— Exercise description —
What do the lines say from the start of the entries through the one containing "wavenumbers (in units"? Repeat them exactly.

[Collected data]
________________________

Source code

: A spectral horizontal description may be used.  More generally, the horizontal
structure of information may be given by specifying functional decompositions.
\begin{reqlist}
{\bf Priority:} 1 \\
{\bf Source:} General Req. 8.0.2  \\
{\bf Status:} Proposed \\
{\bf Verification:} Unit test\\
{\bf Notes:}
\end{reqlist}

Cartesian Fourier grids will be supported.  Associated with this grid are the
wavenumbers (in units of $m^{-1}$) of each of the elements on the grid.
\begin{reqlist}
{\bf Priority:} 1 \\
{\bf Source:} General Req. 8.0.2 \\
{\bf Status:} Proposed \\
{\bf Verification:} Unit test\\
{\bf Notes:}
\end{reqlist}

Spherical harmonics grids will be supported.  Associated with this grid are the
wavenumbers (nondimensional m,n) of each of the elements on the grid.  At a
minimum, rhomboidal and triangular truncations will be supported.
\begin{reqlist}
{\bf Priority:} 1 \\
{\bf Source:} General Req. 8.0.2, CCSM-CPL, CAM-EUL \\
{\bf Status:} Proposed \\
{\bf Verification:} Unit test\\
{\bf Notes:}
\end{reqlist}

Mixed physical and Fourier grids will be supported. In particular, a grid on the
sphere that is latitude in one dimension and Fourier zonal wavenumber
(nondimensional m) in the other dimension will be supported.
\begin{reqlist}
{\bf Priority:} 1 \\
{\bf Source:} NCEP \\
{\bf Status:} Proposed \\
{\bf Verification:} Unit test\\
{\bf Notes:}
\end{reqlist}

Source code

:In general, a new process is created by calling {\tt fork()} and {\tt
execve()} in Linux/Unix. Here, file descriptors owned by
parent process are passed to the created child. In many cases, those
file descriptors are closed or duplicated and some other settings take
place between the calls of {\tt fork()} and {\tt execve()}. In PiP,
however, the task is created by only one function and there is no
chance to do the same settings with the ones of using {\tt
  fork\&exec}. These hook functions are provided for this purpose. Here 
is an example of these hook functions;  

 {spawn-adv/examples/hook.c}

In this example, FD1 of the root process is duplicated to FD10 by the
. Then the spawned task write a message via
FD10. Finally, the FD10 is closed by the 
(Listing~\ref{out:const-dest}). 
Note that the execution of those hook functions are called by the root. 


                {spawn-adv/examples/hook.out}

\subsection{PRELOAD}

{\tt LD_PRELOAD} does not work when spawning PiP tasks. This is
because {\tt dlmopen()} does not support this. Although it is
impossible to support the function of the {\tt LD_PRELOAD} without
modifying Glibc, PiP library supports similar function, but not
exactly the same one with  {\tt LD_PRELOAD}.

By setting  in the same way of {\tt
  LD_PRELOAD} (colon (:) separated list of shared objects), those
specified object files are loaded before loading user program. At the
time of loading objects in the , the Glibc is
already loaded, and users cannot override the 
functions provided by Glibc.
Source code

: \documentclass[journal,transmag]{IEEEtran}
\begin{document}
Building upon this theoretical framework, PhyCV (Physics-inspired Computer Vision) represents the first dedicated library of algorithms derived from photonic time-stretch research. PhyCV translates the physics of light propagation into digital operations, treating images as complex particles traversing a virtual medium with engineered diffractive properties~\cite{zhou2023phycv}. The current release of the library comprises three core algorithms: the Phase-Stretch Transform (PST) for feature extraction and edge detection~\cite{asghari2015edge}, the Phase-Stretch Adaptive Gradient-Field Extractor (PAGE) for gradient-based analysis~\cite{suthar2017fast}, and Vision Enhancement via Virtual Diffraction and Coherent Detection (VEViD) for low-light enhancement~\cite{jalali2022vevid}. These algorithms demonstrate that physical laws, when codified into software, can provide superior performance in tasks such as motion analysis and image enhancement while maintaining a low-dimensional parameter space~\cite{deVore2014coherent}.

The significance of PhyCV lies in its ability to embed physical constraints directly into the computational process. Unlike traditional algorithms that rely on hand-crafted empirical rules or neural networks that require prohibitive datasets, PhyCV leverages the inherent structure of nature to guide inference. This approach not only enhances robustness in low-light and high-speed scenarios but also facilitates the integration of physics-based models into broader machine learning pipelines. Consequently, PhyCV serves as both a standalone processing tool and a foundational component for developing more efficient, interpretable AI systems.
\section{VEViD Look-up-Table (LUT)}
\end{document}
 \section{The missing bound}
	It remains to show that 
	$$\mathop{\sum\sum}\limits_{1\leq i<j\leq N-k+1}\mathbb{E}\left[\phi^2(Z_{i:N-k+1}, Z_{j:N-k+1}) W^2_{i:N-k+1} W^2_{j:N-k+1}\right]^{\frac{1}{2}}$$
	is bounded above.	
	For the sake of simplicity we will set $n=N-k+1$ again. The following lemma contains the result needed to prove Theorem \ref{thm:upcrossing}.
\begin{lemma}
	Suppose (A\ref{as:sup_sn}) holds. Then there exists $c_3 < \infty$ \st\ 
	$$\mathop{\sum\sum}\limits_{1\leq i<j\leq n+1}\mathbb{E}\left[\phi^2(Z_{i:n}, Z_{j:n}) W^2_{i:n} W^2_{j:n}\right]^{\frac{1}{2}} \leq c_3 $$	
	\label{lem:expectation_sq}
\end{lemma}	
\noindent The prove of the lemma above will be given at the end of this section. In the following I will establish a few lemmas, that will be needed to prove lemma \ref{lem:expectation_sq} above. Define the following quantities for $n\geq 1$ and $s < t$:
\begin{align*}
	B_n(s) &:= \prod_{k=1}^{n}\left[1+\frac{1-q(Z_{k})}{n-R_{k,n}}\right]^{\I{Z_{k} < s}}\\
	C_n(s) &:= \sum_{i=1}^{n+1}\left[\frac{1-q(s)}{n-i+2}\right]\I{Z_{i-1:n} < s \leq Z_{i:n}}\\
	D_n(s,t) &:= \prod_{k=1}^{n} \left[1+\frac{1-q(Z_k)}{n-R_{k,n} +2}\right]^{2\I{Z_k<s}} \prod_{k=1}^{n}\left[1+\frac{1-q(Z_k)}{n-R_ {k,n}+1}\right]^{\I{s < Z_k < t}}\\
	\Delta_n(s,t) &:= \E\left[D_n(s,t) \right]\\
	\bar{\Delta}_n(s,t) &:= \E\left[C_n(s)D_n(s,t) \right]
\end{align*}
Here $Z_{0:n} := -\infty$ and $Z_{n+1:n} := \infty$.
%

________________________

— Reply —
Source code

: A spectral horizontal description may be used.  More generally, the horizontal
structure of information may be given by specifying functional decompositions.
\begin{reqlist}
{\bf Priority:} 1 \\
{\bf Source:} General Req. 8.0.2  \\
{\bf Status:} Proposed \\
{\bf Verification:} Unit test\\
{\bf Notes:}
\end{reqlist}

Cartesian Fourier grids will be supported.  Associated with this grid are the
wavenumbers (in units of $m^{-1}$) of each of the elements on the grid.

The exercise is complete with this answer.